Tracking the IT Job Market with a Bot
atlantageek writes "Is the
IT job market improving? Is the growth in Unix or Windows? Should I
study Data Warehousing or E-Commerce? Identify the recent trends with
CJ Miner, a small tool I've written that has been monitoring the Computer Jobs website for the
last year."
One question though: Why computerjobs.com? I'm not real familiar with their site, but are they one of the sites that claims to consolidate complete listings of I.T. jobs from a number of other large job search sites (Monster, CareerBuilder, HotJobs, BrainBuzz, etc. etc.)?
If they really do get a pretty good number of I.T. related listings all collected up in one place, then yes - I think this is a pretty useful little graph/tool.

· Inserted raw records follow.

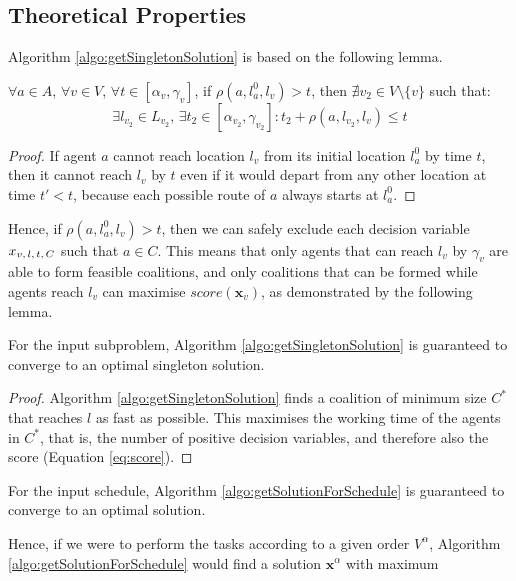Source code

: \subsection{Theoretical Properties}\label{sec:ant-properties}

Algorithm \ref{algo:getSingletonSolution} is based on the following lemma.
\begin{lemma}\label{lemma:1}
$\forall a \in A$, $\forall v \in V$, $\forall t \in [\alpha_v, \gamma_v]$, if $\rho(a,
l_a^0, l_v) > t$, then $\nexists v_2 \in V \setminus \{ v \}$ such that:
\begin{equation}
    \exists l_{v_2} \in L_{v_2},\, \exists t_2 \in [\alpha_{v_2},
    \gamma_{v_2}] : t_2 + \rho(a, l_{v_2}, l_v) \leq t
\end{equation}
\end{lemma}
\begin{proof}
If agent $a$ cannot reach location $l_v$ from its initial location $l_a^0$ by time
$t$, then it cannot reach $l_v$ by $t$ even if it would depart from any other location
at time $t' < t$, because each possible route of $a$ always starts at $l_a^0$.
\end{proof}
Hence, if $\rho(a, l_a^0, l_v) > t$, then we can safely exclude each decision variable
$x_{v,\, l,\, t,\, C}$ such that $a \in C$. This means that only agents that can reach $l_v$ by $\gamma_v$
are able to form feasible coalitions, and only coalitions that can be formed while agents
reach $l_v$ can maximise $score(\bm{x}_v)$, as demonstrated by the following lemma.
\begin{lemma}\label{lemma:2}
    For the input subproblem, Algorithm \ref{algo:getSingletonSolution} is guaranteed to
    converge to an optimal singleton solution.
\end{lemma}
\begin{proof}
Algorithm \ref{algo:getSingletonSolution} finds a coalition of minimum size $C^\ast$ that
reaches $l$ as fast as possible. This maximises the working time of the agents in
$C^\ast$, that is, the number of positive decision variables, and therefore also the score
(Equation \ref{eq:score}).
\end{proof}
\begin{corollary}\label{cor:1}
    For the input schedule, Algorithm \ref{algo:getSolutionForSchedule} is guaranteed to
    converge to an optimal solution.
\end{corollary}
Hence, if we were to perform the tasks according to a given order $V^\alpha$, Algorithm
\ref{algo:getSolutionForSchedule} would find a solution $\bm{x}^\alpha$ with maximum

I've been out of work since the beginning of May, and living in the St. Louis area, it seems to me that there are currently very slim pickings. I keep hearing talk of the economic recovery, but at least around here - I'm not really seeing it.
According to your chart, that would be an accurate accessment too - since it clearly shows a sharp decline in I.T. jobs available in St. Louis since April of 2005. (And worse yet, I'm really mainly interested in the hardware side of things, but if you look at that specifically - you see that in my city, there were only a grand total of about 2 jobs fitting that category, at any given time!) In the whole U.S., it looked like I.T. hardware jobs only averaged around 1,200 *total*, for that matter. Not good... not good at all!
You know if you want to check out how tech jobs are doing why not go here?
Philosophy.
The bot concept does not make sense. Are we counting JOBS or POSITIONS?
Some IT jobs make you the webmaster, network guy, database guy and janitor. Other jobs just leave you a single position and hit deep. How can the bot be intelligent enough to separate?!